* _Task objective_: Copy out, from the entries below, each line holding the string "ldots".

* _Exercise inputs_:
§ §

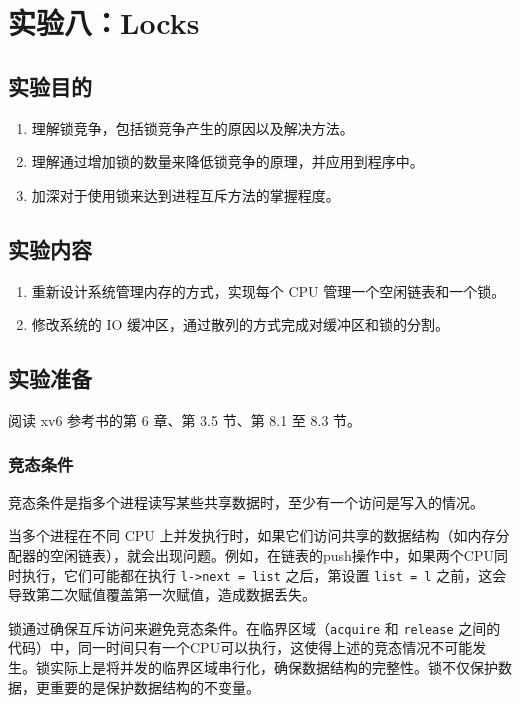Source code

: \section{实验八：Locks}\label{sec:Locks}

\subsection{实验目的}

\begin{enumerate}
	\item 理解锁竞争，包括锁竞争产生的原因以及解决方法。
	\item 理解通过增加锁的数量来降低锁竞争的原理，并应用到程序中。
	\item 加深对于使用锁来达到进程互斥方法的掌握程度。 
\end{enumerate}

\subsection{实验内容}

\begin{enumerate}
	\item 重新设计系统管理内存的方式，实现每个 CPU 管理一个空闲链表和一个锁。
	\item 修改系统的 IO 缓冲区，通过散列的方式完成对缓冲区和锁的分割。 
\end{enumerate}

\subsection{实验准备}

阅读 xv6 参考书的第 6 章、第 3.5 节、第 8.1 至 8.3 节。

\subsubsection{竞态条件}

竞态条件是指多个进程读写某些共享数据时，至少有一个访问是写入的情况。

当多个进程在不同 CPU 上并发执行时，如果它们访问共享的数据结构（如内存分配器的空闲链表），就会出现问题。例如，在链表的push操作中，如果两个CPU同时执行，它们可能都在执行 \texttt{l->next = list} 之后，第设置 \texttt{list = l} 之前，这会导致第二次赋值覆盖第一次赋值，造成数据丢失。

锁通过确保互斥访问来避免竞态条件。在临界区域（\texttt{acquire} 和 \texttt{release} 之间的代码）中，同一时间只有一个CPU可以执行，这使得上述的竞态情况不可能发生。锁实际上是将并发的临界区域串行化，确保数据结构的完整性。锁不仅保护数据，更重要的是保护数据结构的不变量。

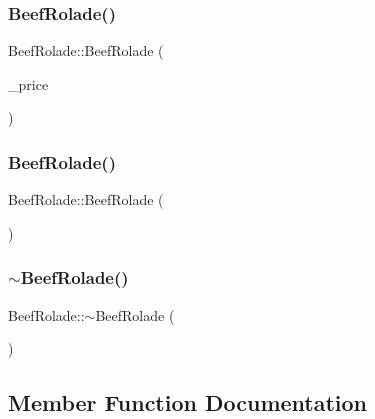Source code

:\subsubsection{\texorpdfstring{BeefRolade()}{BeefRolade()}\hspace{0.1cm}{\footnotesize\ttfamily [1/2]}}
{\footnotesize\ttfamily Beef\+Rolade\+::\+Beef\+Rolade (\begin{DoxyParamCaption}\item[{int}]{\+\_\+price }\end{DoxyParamCaption})}

\mbox{\label{classBeefRolade_aa146791a1024384ebb59a8f843e4bcdd}} 
\subsubsection{\texorpdfstring{BeefRolade()}{BeefRolade()}\hspace{0.1cm}{\footnotesize\ttfamily [2/2]}}
{\footnotesize\ttfamily Beef\+Rolade\+::\+Beef\+Rolade (\begin{DoxyParamCaption}\item[{const \mbox{\hyperlink{classBeefRolade}{Beef\+Rolade}} \&}]{ }\end{DoxyParamCaption})}

\mbox{\label{classBeefRolade_a9c867e5e6d2f50348955ff59b1f58adc}} 
\subsubsection{\texorpdfstring{$\sim$BeefRolade()}{~BeefRolade()}}
{\footnotesize\ttfamily Beef\+Rolade\+::$\sim$\+Beef\+Rolade (\begin{DoxyParamCaption}{ }\end{DoxyParamCaption})}



\subsection{Member Function Documentation}
\mbox{\label{classBeefRolade_a8325fd949e7c620eedf4d26451b47fa9}} 
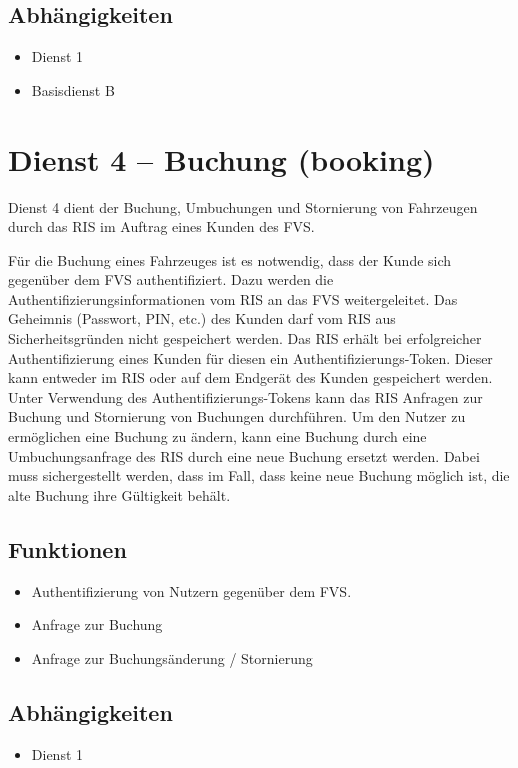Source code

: \subsection*{Abhängigkeiten}
\begin{itemize}
\item Dienst 1
\item Basisdienst B
\end{itemize}


\section{Dienst 4 -- Buchung (booking)}
Dienst 4 dient der Buchung, Umbuchungen und Stornierung von Fahrzeugen durch das RIS im Auftrag eines Kunden des FVS.

Für die Buchung eines Fahrzeuges ist es notwendig, dass der Kunde sich gegenüber dem FVS authentifiziert. Dazu werden die Authentifizierungsinformationen vom RIS an das FVS weitergeleitet. Das Geheimnis (Passwort, PIN, etc.) des Kunden darf vom RIS aus Sicherheitsgründen nicht gespeichert werden. Das RIS erhält bei erfolgreicher Authentifizierung eines Kunden für diesen ein Authentifizierungs-Token. Dieser kann entweder im RIS oder auf dem Endgerät des Kunden gespeichert werden. Unter Verwendung des Authentifizierungs-Tokens kann das RIS Anfragen zur Buchung und Stornierung von Buchungen durchführen. 
Um den Nutzer zu ermöglichen eine Buchung zu ändern, kann eine Buchung durch eine Umbuchungsanfrage des RIS durch eine neue Buchung ersetzt werden. Dabei muss sichergestellt werden, dass im Fall, dass keine neue Buchung möglich ist, die alte Buchung ihre Gültigkeit behält.

\subsection*{Funktionen}
\begin{itemize}
\item Authentifizierung von Nutzern gegenüber dem FVS.
\item Anfrage zur Buchung
\item Anfrage zur Buchungsänderung / Stornierung
\end{itemize}

\subsection*{Abhängigkeiten}
\begin{itemize}
\item Dienst 1
\end{itemize}

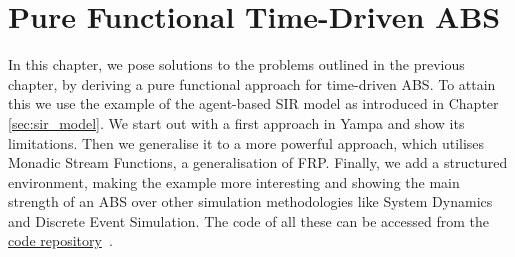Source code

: \chapter{Pure Functional Time-Driven ABS}
\label{ch:timedriven}

In this chapter, we pose solutions to the problems outlined in the previous chapter, by deriving a pure functional approach for time-driven ABS. To attain this we use the example of the agent-based SIR model as introduced in Chapter \ref{sec:sir_model}. We start out with a first approach in Yampa and show its limitations. Then we generalise it to a more powerful approach, which utilises Monadic Stream Functions, a generalisation of FRP. Finally, we add a structured environment, making the example more interesting and showing the main strength of an ABS over other simulation methodologies like System Dynamics and Discrete Event Simulation. The code of all these can be accessed from the \href{https://github.com/thalerjonathan/haskell-sir}{code repository}~\cite{thaler_sir_repository}.







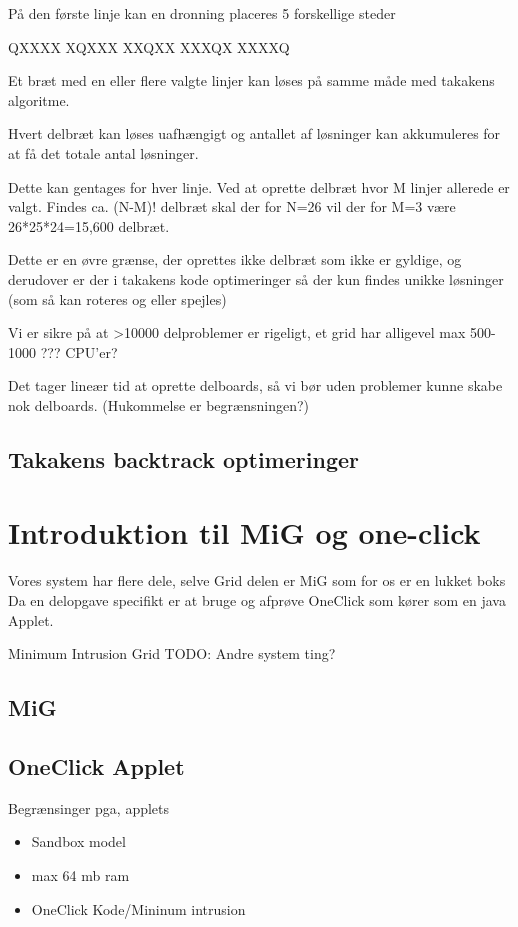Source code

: \documentclass[a4,10pt]{article}
\begin{document}
På den første linje kan en dronning placeres 5 forskellige steder



QXXXX
XQXXX
XXQXX
XXXQX
XXXXQ


Et bræt med en eller flere valgte linjer kan løses på samme måde med takakens algoritme.

Hvert delbræt kan løses uafhængigt og antallet af løsninger kan akkumuleres for at få det totale antal løsninger.


Dette kan gentages for hver linje. Ved at oprette delbræt hvor M linjer allerede er valgt. Findes ca. (N-M)! delbræt skal der for N=26 vil der for M=3 være 26*25*24=15,600 delbræt.

Dette er en øvre grænse, der oprettes ikke delbræt som ikke er gyldige, og derudover er der i takakens kode optimeringer så der kun findes unikke løsninger (som så kan roteres og eller spejles)


Vi er sikre på at >10000 delproblemer er rigeligt, et grid har alligevel max 500-1000 ??? CPU'er?

Det tager lineær tid at oprette delboards, så vi bør uden problemer kunne skabe nok delboards. (Hukommelse er begrænsningen?)

\subsection{Takakens backtrack optimeringer}

\section{Introduktion til MiG og one-click}


Vores system har flere dele, selve Grid delen er MiG som for os er en lukket boks
Da en delopgave specifikt er at bruge og afprøve OneClick som kører som en java Applet.

Minimum Intrusion Grid
TODO: Andre system ting?
\subsection{MiG}\label{MiG}




\subsection{OneClick Applet}\label{Applet}
Begrænsinger pga, applets
\begin{itemize}
	\item Sandbox model
	\item max 64 mb ram
	\item OneClick Kode/Mininum intrusion
\end{itemize}
\end{document}
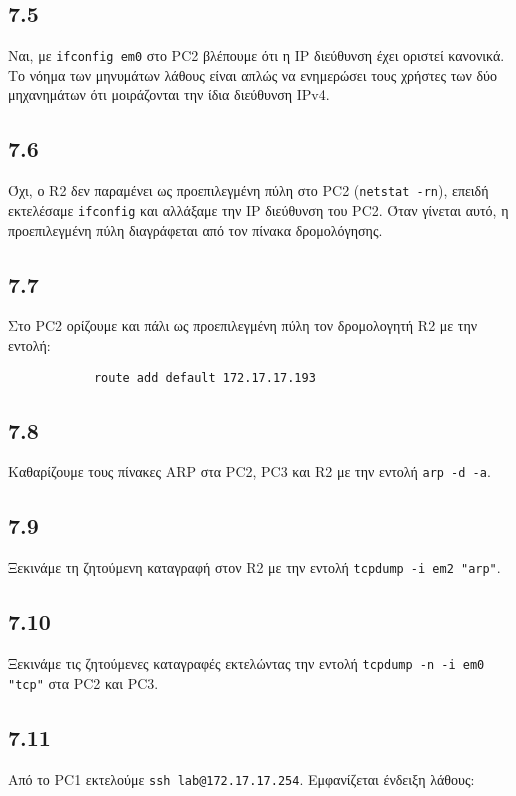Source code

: \documentclass[a4paper, 12pt]{article}
\begin{document}
	\subsection*{7.5}
		Ναι, με \verb|ifconfig em0| στο PC2 βλέπουμε ότι η IP διεύθυνση έχει οριστεί κανονικά. Το νόημα των μηνυμάτων λάθους είναι απλώς να ενημερώσει τους χρήστες των δύο μηχανημάτων ότι μοιράζονται την ίδια διεύθυνση IPv4.

	\subsection*{7.6}
		Όχι, ο R2 δεν παραμένει ως προεπιλεγμένη πύλη στο PC2 (\verb|netstat -rn|), επειδή εκτελέσαμε \verb|ifconfig| και αλλάξαμε την IP διεύθυνση του PC2. Όταν γίνεται αυτό, η προεπιλεγμένη πύλη διαγράφεται από τον πίνακα δρομολόγησης.

	\subsection*{7.7}
		Στο PC2 ορίζουμε και πάλι ως προεπιλεγμένη πύλη τον δρομολογητή R2 με την εντολή: 
		
		\begin{verbatim}
			route add default 172.17.17.193
		\end{verbatim}

	\subsection*{7.8}
		Καθαρίζουμε τους πίνακες ARP στα PC2, PC3 και R2 με την εντολή \verb|arp -d -a|.

	\subsection*{7.9}
		Ξεκινάμε τη ζητούμενη καταγραφή στον R2 με την εντολή \verb|tcpdump -i em2 "arp"|.

	\subsection*{7.10}
		Ξεκινάμε τις ζητούμενες καταγραφές εκτελώντας την εντολή \verb|tcpdump -n -i em0 "tcp"| στα PC2 και PC3.

	\subsection*{7.11}
		Από το PC1 εκτελούμε \verb|ssh lab@172.17.17.254|. Εμφανίζεται ένδειξη λάθους:
		
\end{document}
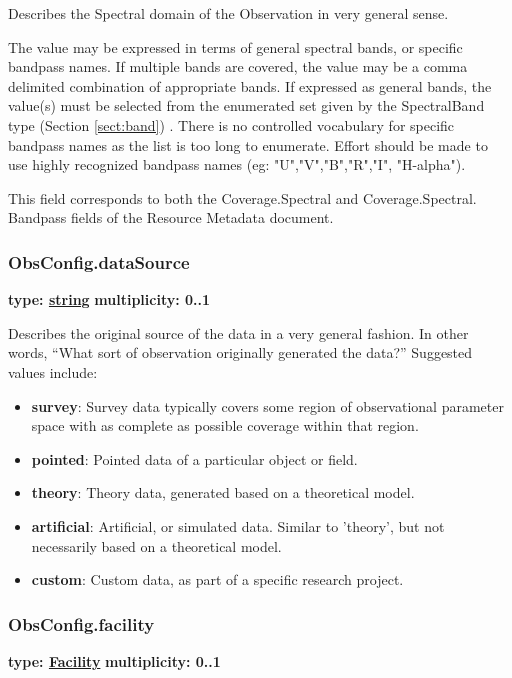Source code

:   Describes the Spectral domain of the Observation in very general sense.

  The value may be expressed in terms of general spectral bands, or specific
  bandpass names. If multiple bands are covered, the value may be a comma
  delimited combination of appropriate bands. If expressed as general bands, the
  value(s) must be selected from the enumerated set given by the SpectralBand
  type (Section \ref{sect:band}) . There is no controlled vocabulary for specific
  bandpass names as the list is too long to enumerate. Effort should be made
  to use highly recognized bandpass names (eg: "U","V","B","R","I", "H-alpha").
  
  This field corresponds to both the Coverage.Spectral and Coverage.Spectral.
  Bandpass fields of the Resource Metadata document.
  
  \subsubsection{ObsConfig.dataSource}
  \textbf{type: \hyperref[sect:ivoa]{string}} \newline
  \textbf{multiplicity: 0..1} \newline

  Describes the original source of the data in a very general fashion. In
  other words, ``What sort of observation originally generated the data?''
  Suggested values include:
  \begin{itemize}
  \item \textbf{survey}: Survey data typically covers some region of observational parameter space with as complete as possible coverage within that region.
  \item \textbf{pointed}: Pointed data of a particular object or field.
  \item \textbf{theory}: Theory data, generated based on a theoretical model.
  \item \textbf{artificial}: Artificial, or simulated data. Similar to 'theory', but not necessarily based on a theoretical model.
  \item \textbf{custom}: Custom data, as part of a specific research project.
  \end{itemize}

  \subsubsection{ObsConfig.facility}
  \textbf{type: \hyperref[sect:facility]{Facility}} \newline
  \textbf{multiplicity: 0..1} \newline

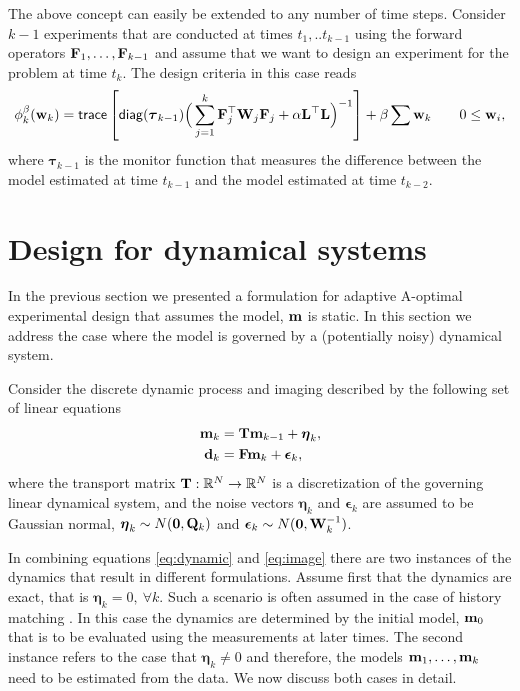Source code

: \documentclass[11pt]{article}
\newcommand{\bfF}	{{\bf{F}}}
\newcommand{\bfL}	{{\bf{L}}}
\newcommand{\bfQ}	{{\bf{Q}}}
\newcommand{\bfT}	{{\bf{T}}}
\newcommand{\bfW}	{{\bf{W}}}
\newcommand{\bfd}	{{\bf{d}}}
\newcommand{\bfm}	{{\bf{m}}}
\newcommand{\bfw}	{{\bf{w}}}
\newcommand{\bfepsilon} {{\boldsymbol \epsilon}}
\newcommand{\bfeta}     {{\boldsymbol \eta}}
\newcommand{\bftau}      {{\boldsymbol \tau}}
\newcommand{\LtL}       { \bfL^{\top}\bfL}
\newcommand {\zero}  { {\bf 0} }
\begin{document}
\bigskip

The above concept can  easily be extended to any number of time steps.
Consider $k-1$ experiments that are conducted at times $t_1,..t_{k-1}$ using
the forward operators $\bfF_{1},\ldots,\bfF_{k-1}$ and assume that we want to design an experiment 
for the problem at time $t_{k}$. The design criteria in this case reads
\begin{align}
\label{amsek}
\phi_{k}^{\beta}(\bfw_{k}) =  {\sf trace} \left[  {\sf diag}(\bftau_{k-1}) \Big(\sum_{j=1}^{k}\bfF_{j}^{\top}\bfW_{j}\bfF_{j}   +
\alpha \LtL\Big)^{-1} \right] + \beta \sum \bfw_{k}\quad \quad 0 \le \bfw_i, 
\end{align}
where $\bftau_{k-1}$ is the monitor function that measures the difference between the model estimated
at time $t_{k-1}$ and the model estimated at time $t_{k-2}$.


\section{Design for dynamical systems}
\label{sec:Dynamic}
In the previous section we presented a formulation for adaptive A-optimal experimental 
design that assumes  the model, $\bfm$
is static. 
In this section we address the case where the model is governed by a (potentially noisy)
dynamical system.

Consider the discrete  dynamic process and imaging  described  by the following set of linear equations
\begin{subequations}
\begin{align}
\label{eq:dynamic}
\bfm _k&= \bfT\bfm_{k-1} + {\bfeta}_k,\\
\label{eq:image}
\bfd_k &= \bfF \bfm_k + {\bfepsilon}_k,
\end{align}  
\end{subequations}
where the transport matrix $\bfT: \mathbb{R}^{N} \rightarrow \mathbb{R}^{N}$  is
 a discretization of the governing linear dynamical  system, and the noise vectors $\bfeta_k $ and $\bfepsilon_k $ are assumed to be Gaussian normal, $\bfeta_k \sim N(\zero,\bfQ_k)$ and ${\bfepsilon_k} \sim N(\zero,\bfW^{-1}_k)$.

In combining equations \eqref{eq:dynamic} and \eqref{eq:image}  there are two instances of the 
dynamics that result in different formulations. 
Assume first that the dynamics are exact, that is $\bfeta_{k}=0, \ \forall  k$.
Such a scenario is often assumed in the case of history matching \cite{Oliver2010a}. In this
case the dynamics are determined by the initial model, $\bfm_{0}$ that is to be evaluated
using the measurements at later times. The second  instance refers to the case that
$\bfeta_{k} \not=0$ and therefore, the models $\bfm_{1},\ldots,\bfm_{k}$ need to be estimated
from the data. We now discuss both cases in detail. 
\end{document}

§ §

* _Result of this exercise_:
the forward operators $\bfF_{1},\ldots,\bfF_{k-1}$ and assume that we want to design an experiment 
$\bfeta_{k} \not=0$ and therefore, the models $\bfm_{1},\ldots,\bfm_{k}$ need to be estimated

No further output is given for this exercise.